# Action item
In the listing that follows, how many lines hold the string "preparing"? Answer with the number only.

——————————

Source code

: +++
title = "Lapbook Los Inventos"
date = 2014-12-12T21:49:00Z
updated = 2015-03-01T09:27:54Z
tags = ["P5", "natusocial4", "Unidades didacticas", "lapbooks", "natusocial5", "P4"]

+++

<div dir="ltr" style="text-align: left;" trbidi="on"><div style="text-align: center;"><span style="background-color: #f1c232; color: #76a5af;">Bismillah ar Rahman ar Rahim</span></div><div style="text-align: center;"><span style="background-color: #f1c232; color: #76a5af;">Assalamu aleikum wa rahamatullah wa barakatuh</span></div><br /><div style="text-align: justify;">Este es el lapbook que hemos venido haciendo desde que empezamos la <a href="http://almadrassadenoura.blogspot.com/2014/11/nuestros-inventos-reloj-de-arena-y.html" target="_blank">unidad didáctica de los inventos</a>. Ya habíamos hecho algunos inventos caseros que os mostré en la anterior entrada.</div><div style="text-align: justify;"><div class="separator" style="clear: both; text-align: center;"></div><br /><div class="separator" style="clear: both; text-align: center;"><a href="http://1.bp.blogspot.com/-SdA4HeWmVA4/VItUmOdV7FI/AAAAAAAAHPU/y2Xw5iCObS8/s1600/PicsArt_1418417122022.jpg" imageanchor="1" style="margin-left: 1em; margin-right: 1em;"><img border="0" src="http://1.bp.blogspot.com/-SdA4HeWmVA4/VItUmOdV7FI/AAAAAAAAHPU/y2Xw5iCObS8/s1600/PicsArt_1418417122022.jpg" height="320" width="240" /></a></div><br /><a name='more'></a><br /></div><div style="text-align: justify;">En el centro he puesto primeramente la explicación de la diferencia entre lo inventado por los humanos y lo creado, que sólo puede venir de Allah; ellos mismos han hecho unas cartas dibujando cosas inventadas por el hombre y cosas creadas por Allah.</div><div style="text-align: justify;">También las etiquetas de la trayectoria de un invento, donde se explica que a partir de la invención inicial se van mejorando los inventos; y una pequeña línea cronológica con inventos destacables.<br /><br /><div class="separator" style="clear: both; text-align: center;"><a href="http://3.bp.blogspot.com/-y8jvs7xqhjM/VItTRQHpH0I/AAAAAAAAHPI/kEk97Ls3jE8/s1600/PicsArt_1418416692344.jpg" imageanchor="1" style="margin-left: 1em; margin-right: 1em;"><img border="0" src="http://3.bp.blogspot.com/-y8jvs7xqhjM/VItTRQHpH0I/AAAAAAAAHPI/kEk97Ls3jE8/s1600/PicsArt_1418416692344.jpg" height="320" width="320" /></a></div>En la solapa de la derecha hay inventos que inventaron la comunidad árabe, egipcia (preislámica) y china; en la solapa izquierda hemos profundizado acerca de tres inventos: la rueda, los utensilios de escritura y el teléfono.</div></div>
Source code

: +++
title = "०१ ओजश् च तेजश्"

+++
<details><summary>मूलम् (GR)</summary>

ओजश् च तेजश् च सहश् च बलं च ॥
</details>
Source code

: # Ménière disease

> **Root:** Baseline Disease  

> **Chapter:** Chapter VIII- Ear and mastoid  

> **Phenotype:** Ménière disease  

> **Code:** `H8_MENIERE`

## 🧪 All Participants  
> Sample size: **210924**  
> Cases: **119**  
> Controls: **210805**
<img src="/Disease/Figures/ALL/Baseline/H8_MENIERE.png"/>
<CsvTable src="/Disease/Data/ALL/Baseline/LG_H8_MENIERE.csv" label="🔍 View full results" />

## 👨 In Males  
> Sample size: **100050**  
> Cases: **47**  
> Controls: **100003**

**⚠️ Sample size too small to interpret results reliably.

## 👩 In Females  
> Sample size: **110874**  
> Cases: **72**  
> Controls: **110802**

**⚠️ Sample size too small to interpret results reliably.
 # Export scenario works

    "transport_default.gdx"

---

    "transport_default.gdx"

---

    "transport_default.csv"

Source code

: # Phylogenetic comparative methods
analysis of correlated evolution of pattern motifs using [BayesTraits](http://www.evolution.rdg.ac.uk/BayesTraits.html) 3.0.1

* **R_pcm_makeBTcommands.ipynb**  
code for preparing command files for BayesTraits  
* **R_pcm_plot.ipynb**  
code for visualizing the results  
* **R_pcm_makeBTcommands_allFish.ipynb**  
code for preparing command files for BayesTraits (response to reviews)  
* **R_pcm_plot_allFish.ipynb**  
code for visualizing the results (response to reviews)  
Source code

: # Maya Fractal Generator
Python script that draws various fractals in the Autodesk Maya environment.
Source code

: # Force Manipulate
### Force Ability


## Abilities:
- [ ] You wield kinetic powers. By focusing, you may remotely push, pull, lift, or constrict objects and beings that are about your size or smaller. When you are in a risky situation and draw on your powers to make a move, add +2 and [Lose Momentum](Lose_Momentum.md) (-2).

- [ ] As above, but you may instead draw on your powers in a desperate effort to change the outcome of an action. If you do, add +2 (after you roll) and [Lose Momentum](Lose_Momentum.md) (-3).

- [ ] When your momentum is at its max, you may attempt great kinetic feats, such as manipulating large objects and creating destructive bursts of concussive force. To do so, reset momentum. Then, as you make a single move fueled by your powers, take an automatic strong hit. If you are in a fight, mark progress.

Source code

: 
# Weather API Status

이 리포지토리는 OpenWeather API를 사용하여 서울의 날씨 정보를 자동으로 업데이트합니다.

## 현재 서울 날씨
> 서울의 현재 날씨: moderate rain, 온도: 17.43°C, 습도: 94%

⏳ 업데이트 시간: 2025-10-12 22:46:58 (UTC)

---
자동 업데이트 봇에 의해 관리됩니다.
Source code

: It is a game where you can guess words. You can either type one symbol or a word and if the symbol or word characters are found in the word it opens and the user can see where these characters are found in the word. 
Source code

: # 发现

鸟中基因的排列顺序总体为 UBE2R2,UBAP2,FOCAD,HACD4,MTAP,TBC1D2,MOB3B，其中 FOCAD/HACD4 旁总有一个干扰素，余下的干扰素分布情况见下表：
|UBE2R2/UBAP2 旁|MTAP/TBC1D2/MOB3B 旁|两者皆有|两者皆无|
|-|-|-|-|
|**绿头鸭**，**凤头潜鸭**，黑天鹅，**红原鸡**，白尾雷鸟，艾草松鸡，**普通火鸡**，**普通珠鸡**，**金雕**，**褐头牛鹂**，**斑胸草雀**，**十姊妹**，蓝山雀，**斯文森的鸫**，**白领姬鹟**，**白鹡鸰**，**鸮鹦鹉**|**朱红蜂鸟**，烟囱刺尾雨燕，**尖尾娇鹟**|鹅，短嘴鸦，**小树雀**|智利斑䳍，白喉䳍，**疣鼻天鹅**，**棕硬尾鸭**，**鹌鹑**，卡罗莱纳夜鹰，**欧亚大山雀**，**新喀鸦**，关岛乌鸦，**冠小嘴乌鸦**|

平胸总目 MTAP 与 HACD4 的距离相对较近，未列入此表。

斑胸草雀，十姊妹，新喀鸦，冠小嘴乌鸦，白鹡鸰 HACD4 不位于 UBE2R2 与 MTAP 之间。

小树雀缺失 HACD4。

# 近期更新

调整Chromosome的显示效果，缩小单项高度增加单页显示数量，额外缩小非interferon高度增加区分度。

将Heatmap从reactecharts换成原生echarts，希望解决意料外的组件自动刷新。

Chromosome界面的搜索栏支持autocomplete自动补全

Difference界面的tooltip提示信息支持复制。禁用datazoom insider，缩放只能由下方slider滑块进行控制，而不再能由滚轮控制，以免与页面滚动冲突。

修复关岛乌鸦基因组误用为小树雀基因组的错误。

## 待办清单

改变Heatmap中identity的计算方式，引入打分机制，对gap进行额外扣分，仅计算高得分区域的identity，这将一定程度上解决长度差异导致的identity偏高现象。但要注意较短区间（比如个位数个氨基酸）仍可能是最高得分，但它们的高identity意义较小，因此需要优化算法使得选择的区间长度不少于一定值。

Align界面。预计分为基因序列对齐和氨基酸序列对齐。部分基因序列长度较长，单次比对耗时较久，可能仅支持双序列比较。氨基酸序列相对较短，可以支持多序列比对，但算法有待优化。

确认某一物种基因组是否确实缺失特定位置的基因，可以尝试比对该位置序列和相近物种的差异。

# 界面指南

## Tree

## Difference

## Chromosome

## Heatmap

——————————

# Result for this exercise
2